NEW ORLEANS (WOMENSENEWS)–Tavia Sills of Shreveport, La., is long dead.

A first-year college student, she was five months pregnant at the time of her death seven years ago. Her body was found in a pond near her home; she had been shot three times and flammable liquid poured on her body. Her murderers are now in prison; her family is still grieving.

Tragic? Yes. Rare? No. Homicides of pregnant women are all too frequent in the United States and most data indicate that murder is a leading cause of what is so politely called "pregnancy-associated deaths."

As the CEO of the National Birth Equity Project, I am dedicated to reducing what is known in the public health community as maternal health disparities. The fact is black women die three-to-four times as often as white women for causes associated with being pregnant–including homicide and suicide–and that has not changed much since 1915.

As a resident of New Orleans who previously lived in Shreveport, I am deeply saddened by data recently gathered by our state’s health department: From 2008 to 2010 my state lost 126 women who died while pregnant or within a year of being pregnant. This amounts to an overall rate of 66.9 deaths per 100,000 live births, according to the Louisiana Department of Health and Hospitals. That rate rises to 78.7 per 100,000 live births for the state’s black mothers.

Maternal Mortality Rising

We know that the maternal mortality of all women in the United States is rising and according to Justice Department data, the percentage of female murder victims slain by an "intimate" is rising as well, to almost half of all female murder victims.

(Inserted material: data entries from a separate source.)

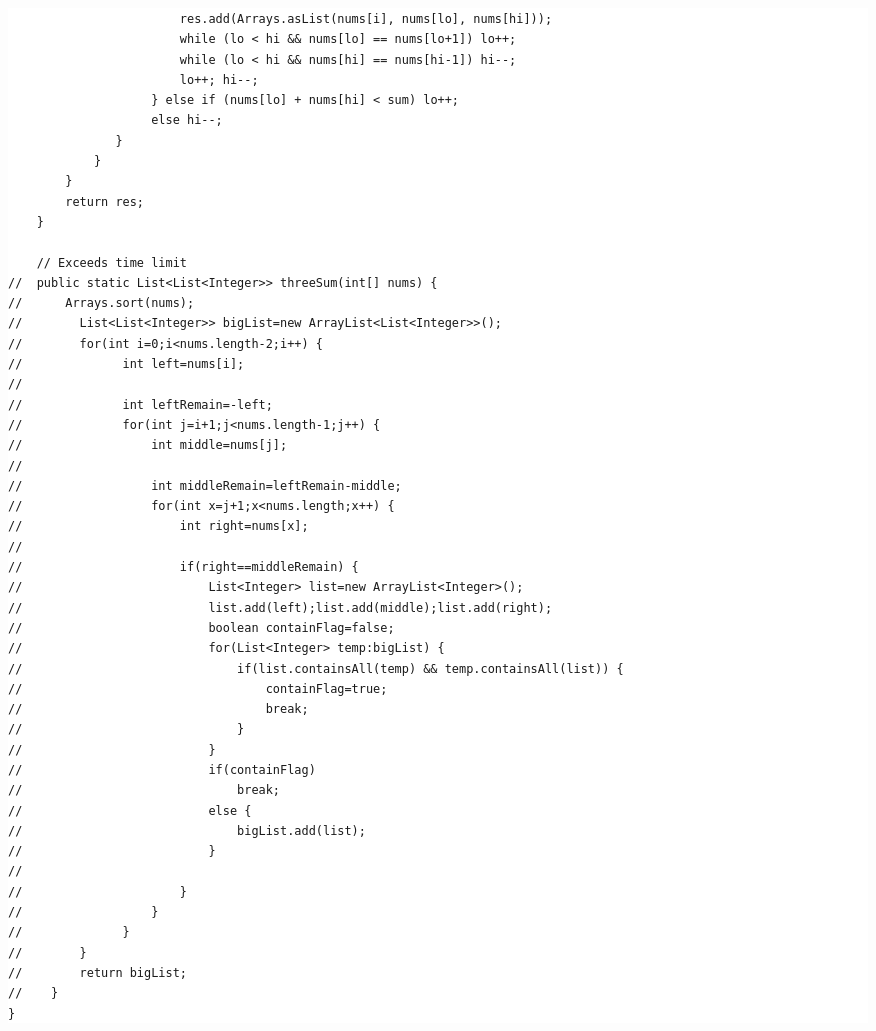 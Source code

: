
 ```
                        res.add(Arrays.asList(nums[i], nums[lo], nums[hi]));
                        while (lo < hi && nums[lo] == nums[lo+1]) lo++;
                        while (lo < hi && nums[hi] == nums[hi-1]) hi--;
                        lo++; hi--;
                    } else if (nums[lo] + nums[hi] < sum) lo++;
                    else hi--;
               }
            }
        }
        return res;
    }
    
    // Exceeds time limit
//  public static List<List<Integer>> threeSum(int[] nums) {
//      Arrays.sort(nums);
//        List<List<Integer>> bigList=new ArrayList<List<Integer>>();
//        for(int i=0;i<nums.length-2;i++) {
//              int left=nums[i];
//
//              int leftRemain=-left;
//              for(int j=i+1;j<nums.length-1;j++) {
//                  int middle=nums[j];
//              
//                  int middleRemain=leftRemain-middle;
//                  for(int x=j+1;x<nums.length;x++) {
//                      int right=nums[x];
//                      
//                      if(right==middleRemain) {
//                          List<Integer> list=new ArrayList<Integer>();
//                          list.add(left);list.add(middle);list.add(right);
//                          boolean containFlag=false;
//                          for(List<Integer> temp:bigList) {
//                              if(list.containsAll(temp) && temp.containsAll(list)) {
//                                  containFlag=true;
//                                  break;
//                              }
//                          }
//                          if(containFlag)
//                              break;
//                          else {
//                              bigList.add(list);
//                          }
//                          
//                      }
//                  }
//              }
//        }
//        return bigList;
//    }
}
```

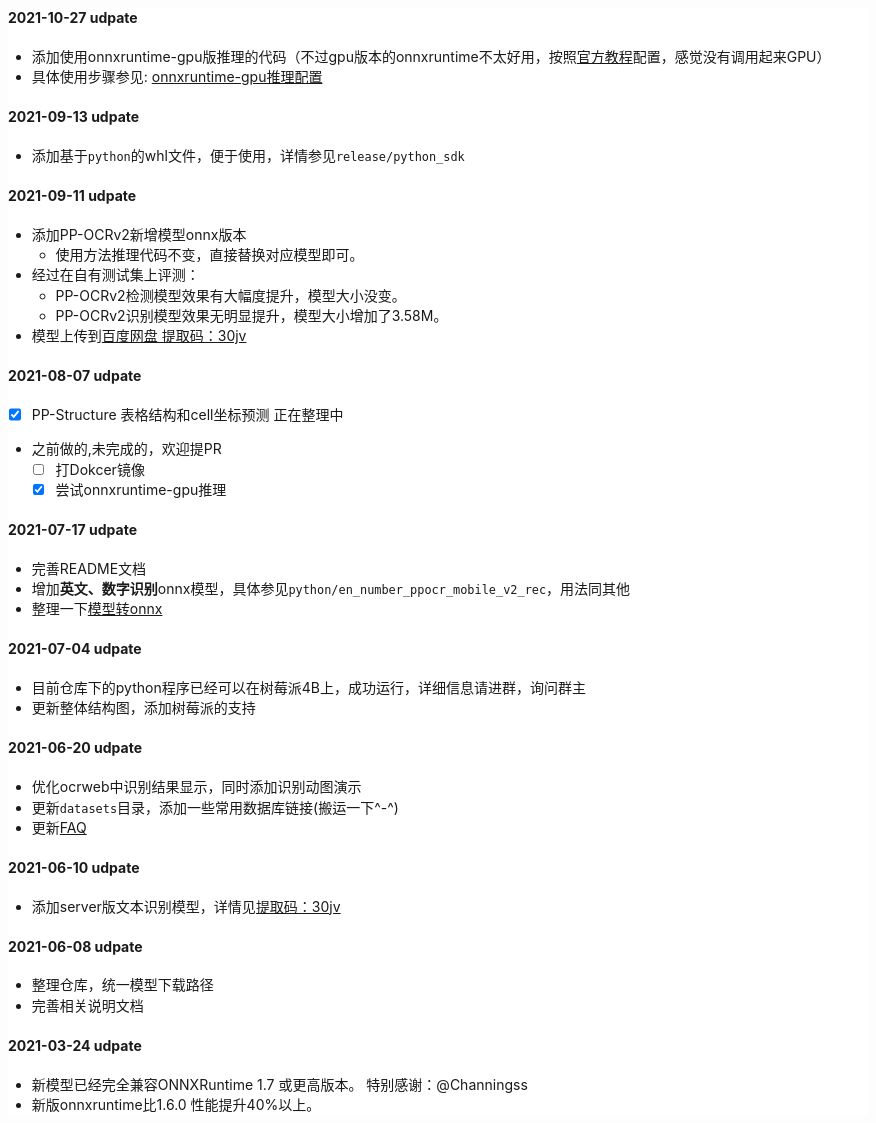 #### 2021-10-27 udpate

- 添加使用onnxruntime-gpu版推理的代码（不过gpu版本的onnxruntime不太好用，按照[官方教程](https://onnxruntime.ai/docs/execution-providers/CUDA-ExecutionProvider.html)配置，感觉没有调用起来GPU）
- 具体使用步骤参见: [onnxruntime-gpu推理配置](python/README.md)

#### 2021-09-13 udpate

- 添加基于`python`的whl文件，便于使用，详情参见`release/python_sdk`

#### 2021-09-11 udpate

- 添加PP-OCRv2新增模型onnx版本
    - 使用方法推理代码不变，直接替换对应模型即可。
- 经过在自有测试集上评测：
    - PP-OCRv2检测模型效果有大幅度提升，模型大小没变。
    - PP-OCRv2识别模型效果无明显提升，模型大小增加了3.58M。
- 模型上传到[百度网盘 提取码：30jv](https://pan.baidu.com/s/1qkqWK4wRdMjqGGbzR-FyWg)

#### 2021-08-07 udpate

- [x] PP-Structure 表格结构和cell坐标预测 正在整理中
- 之前做的,未完成的，欢迎提PR
    - [ ] 打Dokcer镜像
    - [x] 尝试onnxruntime-gpu推理

#### 2021-07-17 udpate

- 完善README文档
- 增加**英文、数字识别**onnx模型，具体参见`python/en_number_ppocr_mobile_v2_rec`，用法同其他
- 整理一下[模型转onnx](#模型转onnx)

#### 2021-07-04 udpate

- 目前仓库下的python程序已经可以在树莓派4B上，成功运行，详细信息请进群，询问群主
- 更新整体结构图，添加树莓派的支持

#### 2021-06-20 udpate

- 优化ocrweb中识别结果显示，同时添加识别动图演示
- 更新`datasets`目录，添加一些常用数据库链接(搬运一下^-^)
- 更新[FAQ](./FAQ.md)

#### 2021-06-10 udpate

- 添加server版文本识别模型，详情见[提取码：30jv](https://pan.baidu.com/s/1qkqWK4wRdMjqGGbzR-FyWg)

#### 2021-06-08 udpate

- 整理仓库，统一模型下载路径
- 完善相关说明文档

#### 2021-03-24 udpate

- 新模型已经完全兼容ONNXRuntime 1.7 或更高版本。 特别感谢：@Channingss
- 新版onnxruntime比1.6.0 性能提升40%以上。

</details>
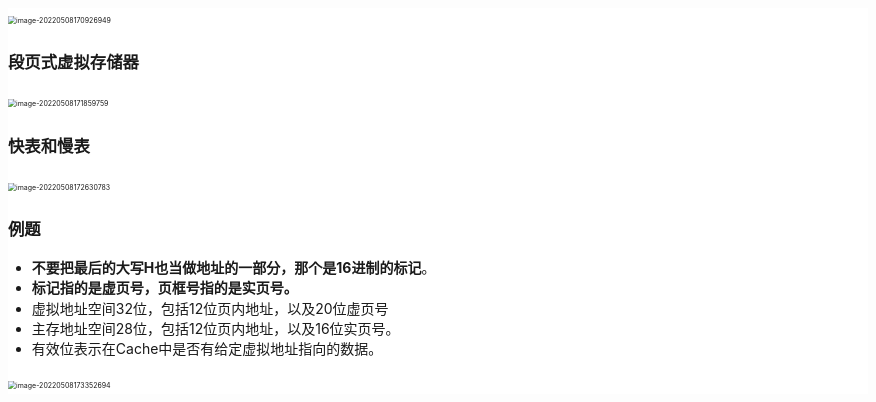 <img src="https://raw.githubusercontent.com/CorneliaStreet1/PictureBed/master/202205081709301.png" alt="image-20220508170926949" style="zoom:50%;" />

### 段页式虚拟存储器



<img src="https://raw.githubusercontent.com/CorneliaStreet1/PictureBed/master/202205081719034.png" alt="image-20220508171859759" style="zoom:50%;" />

### 快表和慢表

<img src="https://raw.githubusercontent.com/CorneliaStreet1/PictureBed/master/202205081726114.png" alt="image-20220508172630783" style="zoom:50%;" />

### 例题

- **不要把最后的大写H也当做地址的一部分，那个是16进制的标记**。
- **标记指的是虚页号，页框号指的是实页号。**
- 虚拟地址空间32位，包括12位页内地址，以及20位虚页号
- 主存地址空间28位，包括12位页内地址，以及16位实页号。
- 有效位表示在Cache中是否有给定虚拟地址指向的数据。

<img src="https://raw.githubusercontent.com/CorneliaStreet1/PictureBed/master/202205081733054.png" alt="image-20220508173352694" style="zoom:50%;" />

We can all agree there is a tremendous need to standardize and improve hospital care to ensure that poor women and black women receive the same quality care as their wealthier or white counterparts. However, data indicate that hospital care will only get us less than halfway to closing the mortality gap. Less than half of the maternal deaths in Louisiana are due to medical causes.

Half of our state’s mothers die from homicide, suicide and accidents. These are potential community, church, school and political leaders who have been buried instead. Black women in Louisiana are 3.5 times more likely to die from gun violence than their white peers.

From the health department’s review, we know that the mothers who died in Louisiana were likely between the ages of 20 and 30. We know the vast majority of them had medical insurance coverage. We also know that pregnancy and childbirth heighten the everyday stressors of life. Expensive child care, lack of paid leave, no living wage and limited affordable housing are just a few of the social factors that families must navigate during pregnancy and soon after the child is born.

Questions to Ask

The questions that should haunt others as they haunt me are what resources and strategies are being put into place in Louisiana and nationwide to address these factors in maternal mortality?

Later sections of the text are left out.